Via Race Report - Jour 9

27 août 2025 - 7 min

Une envie de courir. Presque 40 minutes que je suis dans cette station-service, presque prêt à repartir alors qu'Anthony a repris la route depuis une bonne dizaine de minutes et j'ai une lubie passagère : j'ai envie de me dégourdir les jambes autrement qu'en pédalant. Ma préparation pour la Via Race a été pour ainsi dire tout sauf spécifique au vélo. Au quotidien, je cours au moins autant que je pédale et c'est la première fois depuis que j'ai repris la course à pied en 2021 que je ne cours pas pendant plus d'une semaine. D'autant plus que mon choix minimaliste de courir en sandales m'a habitué à avoir les pieds à l'air libre et l'enchaînement des jours emprisonnés dans des chaussures humides ne plaît pas spécialement à ma voûte plantaire. Chaque soir, retirer mes chaussures est une libération pour permettre de faire respirer ces véritables éponges qui deviennent douloureuses chaque jour un peu plus tôt. Si seulement j'avais pu greffer des cales SPD comme Lachlan Morton lors de son Tour de France alternatif.

Je profite d'ailleurs pour en faire un « scan » corporel et évaluer quel est l'état de mon corps. J'ai pu observer sa transformation au cours de ces derniers jours et si les marques de bronzage si caractéristiques de nos chères tenues en lycra n'ont jamais été aussi visibles, les contours de ma silhouette sont de plus en plus saillants, tant car mes fibres musculaires sont probablement congestionnées par leur sollicitation permanente que par une hydratation peut-être approximative. La peau se couvre çà et là de petites marques liées aux frottements et à la transpiration. Je vous fais grâce de l'état de ce qui me sert à m'asseoir sur ma selle dans ce récit mais l'idée générale à laquelle je me suis accroché pendant l'ensemble de l'épreuve : « c'est pas fou mais ça ira jusqu'au bout ». Je ne remercierai jamais assez la livraison express de ce cuissard que j'attendais tant quelques jours avant la course. J'ai par ailleurs la chance d'être relativement épargné par les problèmes tendineux et articulaires, que j'associe assez naturellement à ma pratique de la course à pied qui a énormément renforcé cet aspect de mon physique. Je fais également très attention à l'hygiène de ma bouche en me brossant les dents de multiples fois par jour, parfois jusqu'à 6 fois, souvent sur le vélo.
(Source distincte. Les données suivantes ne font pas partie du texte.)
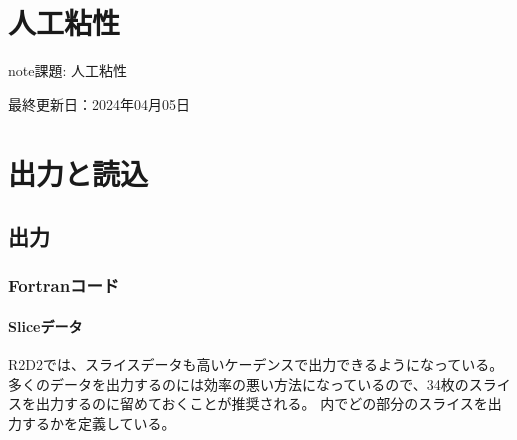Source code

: \documentclass[letterpaper,10pt,dvipdfmx,report]{sphinxmanual}
\begin{document}
\sphinxstepscope


\chapter{人工粘性}
\label{\detokenize{artdif:id1}}\label{\detokenize{artdif::doc}}
\begin{sphinxadmonition}{note}{\label{\detokenize{artdif:id2}}課題:}
\sphinxAtStartPar
人工粘性
\end{sphinxadmonition}

\sphinxAtStartPar
最終更新日：2024年04月05日

\sphinxstepscope


\chapter{出力と読込}
\label{\detokenize{io:id1}}\label{\detokenize{io::doc}}

\section{出力}
\label{\detokenize{io:id2}}

\subsection{Fortranコード}
\label{\detokenize{io:fortran}}

\subsubsection{Sliceデータ}
\label{\detokenize{io:slice}}
\sphinxAtStartPar
R2D2では、スライスデータも高いケーデンスで出力できるようになっている。多くのデータを出力するのには効率の悪い方法になっているので、3\sphinxhyphen{}4枚のスライスを出力するのに留めておくことが推奨される。  内でどの部分のスライスを出力するかを定義している。

\begin{sphinxVerbatim}[commandchars=\\\{\}]
\end{sphinxVerbatim}
\end{document}
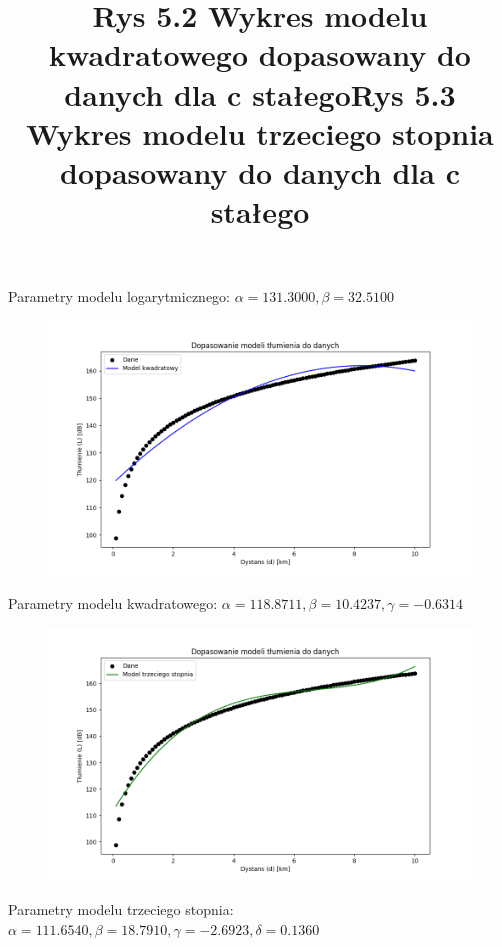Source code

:\documentclass{article}
\begin{document}
Parametry modelu logarytmicznego: $\alpha = 131.3000, \beta = 32.5100$\newpage
\begin{figure}[h]
  \includegraphics[scale=0.4]{kwadrat3.png}
  \title{Rys 5.2 Wykres modelu kwadratowego dopasowany do danych dla c stałego}
  \centering
\end{figure}
Parametry modelu kwadratowego: $\alpha = 118.8711, \beta = 10.4237, \gamma = -0.6314$\newpage
\begin{figure}[h]
  \includegraphics[scale=0.4]{trzy3.png}
  \title{Rys 5.3 Wykres modelu trzeciego stopnia dopasowany do danych dla c stałego}
  \centering
\end{figure}
Parametry modelu trzeciego stopnia: $\alpha = 111.6540, \beta = 18.7910, \gamma = -2.6923, \delta = 0.1360$ \newpage
\end{document}
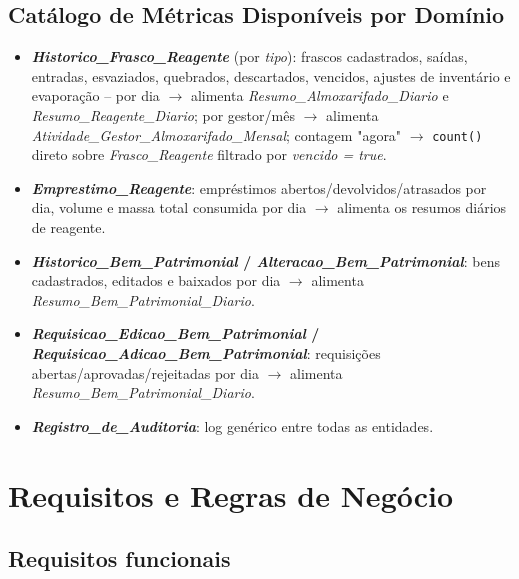 \documentclass[12pt,a4paper]{article}
\begin{document}
\subsection{Catálogo de Métricas Disponíveis por Domínio}
\begin{itemize}
    \item \textbf{\textit{Historico\_Frasco\_Reagente}} (por \textit{tipo}): frascos cadastrados, saídas, entradas, esvaziados, quebrados, descartados, vencidos, ajustes de inventário e evaporação -- por dia $\rightarrow$ alimenta \textit{Resumo\_Almoxarifado\_Diario} e \textit{Resumo\_Reagente\_Diario}; por gestor/mês $\rightarrow$ alimenta \textit{Atividade\_Gestor\_Almoxarifado\_Mensal}; contagem "agora" $\rightarrow$ \texttt{count()} direto sobre \textit{Frasco\_Reagente} filtrado por \textit{vencido = true}.
    \item \textbf{\textit{Emprestimo\_Reagente}}: empréstimos abertos/devolvidos/atrasados por dia, volume e massa total consumida por dia $\rightarrow$ alimenta os resumos diários de reagente.
    \item \textbf{\textit{Historico\_Bem\_Patrimonial} / \textit{Alteracao\_Bem\_Patrimonial}}: bens cadastrados, editados e baixados por dia $\rightarrow$ alimenta \textit{Resumo\_Bem\_Patrimonial\_Diario}.
    \item \textbf{\textit{Requisicao\_Edicao\_Bem\_Patrimonial} / \textit{Requisicao\_Adicao\_Bem\_Patrimonial}}: requisições abertas/aprovadas/rejeitadas por dia $\rightarrow$ alimenta \textit{Resumo\_Bem\_Patrimonial\_Diario}.
    \item \textbf{\textit{Registro\_de\_Auditoria}}: log genérico entre todas as entidades.
\end{itemize}

\section{Requisitos e Regras de Negócio}

\subsection{Requisitos funcionais}
\end{document}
Le dernier point, et non des moindres, concerne les mains. J'y accorde toujours une attention particulière car lors de ma première course, j'avais perdu la motricité de ma main gauche, ne sachant pas que la compression nerveuse est telle quand on fait 15 h à 20 h de vélo par jour que nous pouvons rapidement avoir, au mieux quelques fourmillements dans les mains, au pire une perte partielle ou totale de motricité. L'expérience m'a permis de gérer ce point pendant les ultras mais je n'échappe pas à la règle. Depuis le cinquième jour, j'ai commencé à ressentir quelques fourmillements dans la main droite. J'effectue donc de nombreux exercices sur le vélo afin de libérer ces compressions au niveau du cou, du coude et des mains. Le juge de paix est simple : si vous n'arrivez plus à brancher un câble de chargement ou ouvrir un paquet de gâteau, ne cherchez pas plus loin. Et attendez 3 semaines.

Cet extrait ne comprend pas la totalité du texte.